Exempt from Bankruptcy
Bankruptcy will not discharge student loans, tax liens, government fines, and income taxes. Bankruptcy will discharge credit card debt, auto loans, auto leases, mortgages, apartment leases, home leases, business debt, and judgments.
Negotiation with creditors as Bankruptcy Alternatives
Some bankruptcy alternatives include negotiating with your creditor on a payment plan and see if they can discount your total debt. For example, if you owe $1,000 on a credit card, see if they can reduce the $1,000 to $500 and settle with you. See if they can freeze the interest they are charging you until you can have the debt paid off. If you are behind on your mortgage, contact your mortgage lender and see if they can offer you a forbearance until you get back on your feet. Many mortgage lenders do not want your house and some will even put the balance you are behind to the back of your mortgage loan.
Some Bankruptcy Alternatives
If you have a high car payment, see if you can surrender your car and see if they will not go after you for the deficiency. You should consider the pros and cons when deciding whether to file bankruptcy or not. There are bankruptcy alternatives that you should explore. I have seen many people file bankruptcy with debts as low as $5,000.
How long will bankruptcy stay on my credit report?
Bankruptcy stays on your personal credit report for 10 years. You will have a very difficult time to get new credit after filing bankruptcy. There is a two year waiting period for mortgage loans after the date of a bankruptcy discharge if you want to apply for a home loan. A bankruptcy will easily drop your credit scores by more than 100 points. If you can worki things out with your creditors, your credit scores will still suffer but over time, it will go back up. Negotiating with your creditors is a great bankruptcy alternatives where the negative credit impact will be less than a personal Chapter 7 bankruptcy.
There are cases where there are no bankruptcy alternatives. For example, if you have a judgment for millions of dollars and you know that you can never pay that judgment, bankruptcy might be your only way out.
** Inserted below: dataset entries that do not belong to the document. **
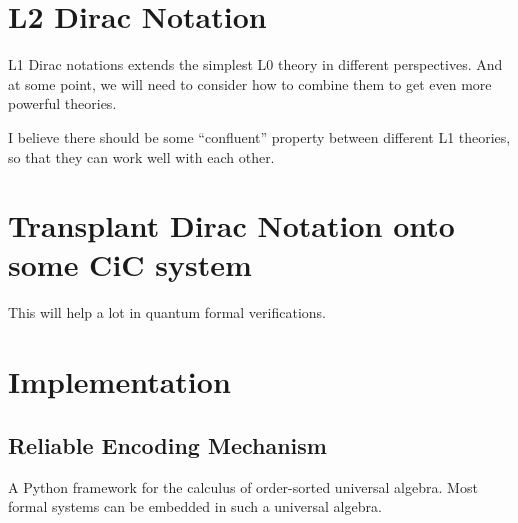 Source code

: \section{L2 Dirac Notation}

L1 Dirac notations extends the simplest L0 theory in different perspectives.
And at some point, we will need to consider how to combine them to get even more powerful theories.

I believe there should be some ``confluent'' property between different L1 theories, so that they can work well with each other.

\section{Transplant Dirac Notation onto some CiC system}

This will help a lot in quantum formal verifications.

\section{Implementation}
\subsection{Reliable Encoding Mechanism}

A Python framework for the calculus of order-sorted universal algebra. Most formal systems can be embedded in such a universal algebra.

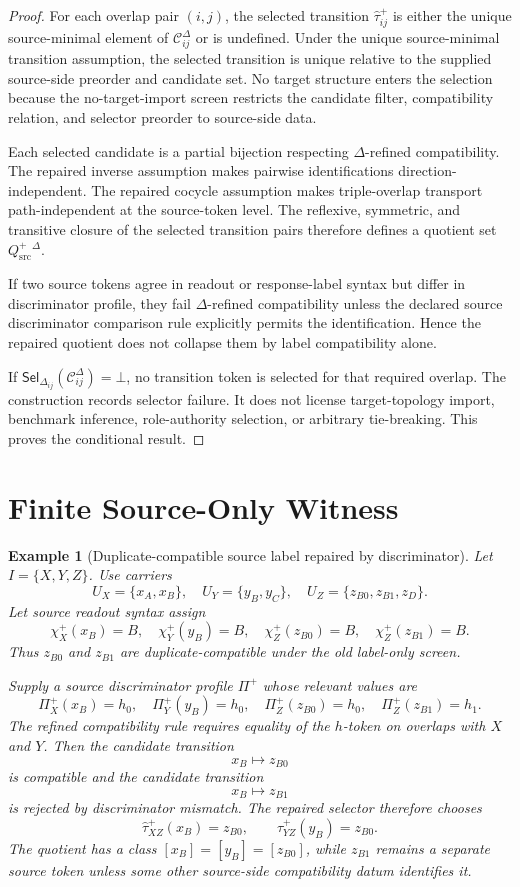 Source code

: \documentclass[11pt]{article}
\newcommand{\Qsrc}{Q_{\mathrm{src}}^{+}}
\newcommand{\Prof}{\Pi^{+}}
\newcommand{\Cand}{\mathcal{C}^{\Delta}}
\newcommand{\Sel}{\mathsf{Sel}_{\Delta}}
\newtheorem{example}{Example}
\begin{document}
\begin{proof}
For each overlap pair \((i,j)\), the selected transition
\(\widehat{\tau}_{ij}^+\) is either the unique source-minimal element of
\(\Cand_{ij}\) or is undefined. Under the unique source-minimal transition
assumption, the selected transition is unique relative to the supplied
source-side preorder and candidate set. No target structure enters the
selection because the no-target-import screen restricts the candidate filter,
compatibility relation, and selector preorder to source-side data.

Each selected candidate is a partial bijection respecting
\(\Delta\)-refined compatibility. The repaired inverse assumption makes
pairwise identifications direction-independent. The repaired cocycle
assumption makes triple-overlap transport path-independent at the source-token
level. The reflexive, symmetric, and transitive closure of the selected
transition pairs therefore defines a quotient set
\(\Qsrc^{\Delta}\).

If two source tokens agree in readout or response-label syntax but differ in
discriminator profile, they fail \(\Delta\)-refined compatibility unless the
declared source discriminator comparison rule explicitly permits the
identification. Hence the repaired quotient does not collapse them by label
compatibility alone.

If \(\Sel_{ij}(\Cand_{ij})=\bot\), no transition token is selected for that
required overlap. The construction records selector failure. It does not
license target-topology import, benchmark inference, role-authority
selection, or arbitrary tie-breaking. This proves the conditional result.
\end{proof}

\section{Finite Source-Only Witness}

\begin{example}[Duplicate-compatible source label repaired by discriminator]
Let \(I=\{X,Y,Z\}\). Use carriers
\[
  U_X=\{x_A,x_B\},\quad
  U_Y=\{y_B,y_C\},\quad
  U_Z=\{z_{B0},z_{B1},z_D\}.
\]
Let source readout syntax assign
\[
  \chi_X^+(x_B)=B,\quad
  \chi_Y^+(y_B)=B,\quad
  \chi_Z^+(z_{B0})=B,\quad
  \chi_Z^+(z_{B1})=B.
\]
Thus \(z_{B0}\) and \(z_{B1}\) are duplicate-compatible under the old
label-only screen.

Supply a source discriminator profile \(\Prof\) whose relevant values are
\[
  \Prof_X(x_B)=h_0,\quad
  \Prof_Y(y_B)=h_0,\quad
  \Prof_Z(z_{B0})=h_0,\quad
  \Prof_Z(z_{B1})=h_1.
\]
The refined compatibility rule requires equality of the \(h\)-token on
overlaps with \(X\) and \(Y\). Then the candidate transition
\[
  x_B\mapsto z_{B0}
\]
is compatible and the candidate transition
\[
  x_B\mapsto z_{B1}
\]
is rejected by discriminator mismatch. The repaired selector therefore
chooses
\[
  \widehat{\tau}_{XZ}^+(x_B)=z_{B0},
  \qquad
  \widehat{\tau}_{YZ}^+(y_B)=z_{B0}.
\]
The quotient has a class \([x_B]=[y_B]=[z_{B0}]\), while \(z_{B1}\) remains a
separate source token unless some other source-side compatibility datum
identifies it.
\end{example}
\end{document}
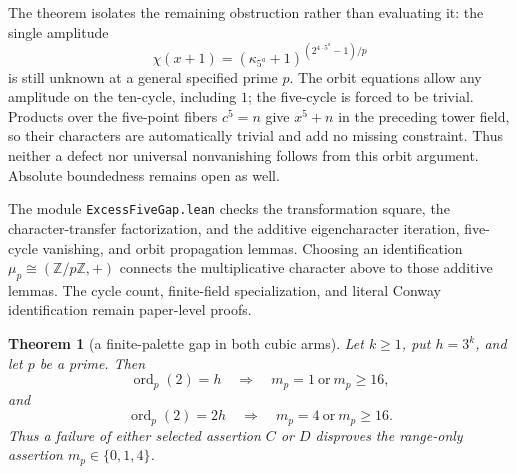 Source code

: \documentclass[11pt]{article}
\newtheorem{theorem}{Theorem}[section]
\theoremstyle{definition}
\theoremstyle{remark}
\begin{document}
The theorem isolates the remaining obstruction rather than evaluating it:
the single amplitude
\[
 \chi(x+1)=(\kappa_{5^a}+1)^{(2^{4\cdot5^a}-1)/p}
\]
is still unknown at a general specified prime $p$.
The orbit equations allow any amplitude on the ten-cycle, including $1$;
the five-cycle is forced to be trivial.  Products over the five-point
fibers $c^5=n$ give $x^5+n$ in the preceding tower field, so their
characters are automatically trivial and add no missing constraint.
Thus neither a defect nor universal nonvanishing follows from this orbit
argument.  Absolute boundedness remains open as well.

The module \texttt{ExcessFiveGap.lean} checks the transformation square,
the character-transfer factorization, and the additive eigencharacter
iteration, five-cycle vanishing, and orbit propagation lemmas.
Choosing an identification $\mu_p\cong(\mathbb Z/p\mathbb Z,+)$
connects the multiplicative character above to those additive lemmas.
The cycle count, finite-field specialization, and literal Conway
identification remain paper-level proofs.

\begin{theorem}[a finite-palette gap in both cubic arms]
\label{thm:cubic-palette-gap}
Let $k\geq1$, put $h=3^k$, and let $p$ be a prime.  Then
\[
 \operatorname{ord}_p(2)=h
 \quad\Longrightarrow\quad m_p=1\ \text{or}\ m_p\geq16,
\]
and
\[
 \operatorname{ord}_p(2)=2h
 \quad\Longrightarrow\quad m_p=4\ \text{or}\ m_p\geq16.
\]
Thus a failure of either selected assertion $C$ or $D$ disproves the
range-only assertion $m_p\in\{0,1,4\}$.
\end{theorem}
\end{document}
If the judgment was filed years ago, you might want to gamble on waiting out the statute of limitations on that particular judgment which is normally ten years.
I strongly recommend that you weigh the pros and cons in filing bankruptcy. Research on bankruptcy alternatives and see if there are solutions for you to avoid it. If your debts are primarily student loans, tax liens, and government collections, then you might want to reconsider filing bankruptcy.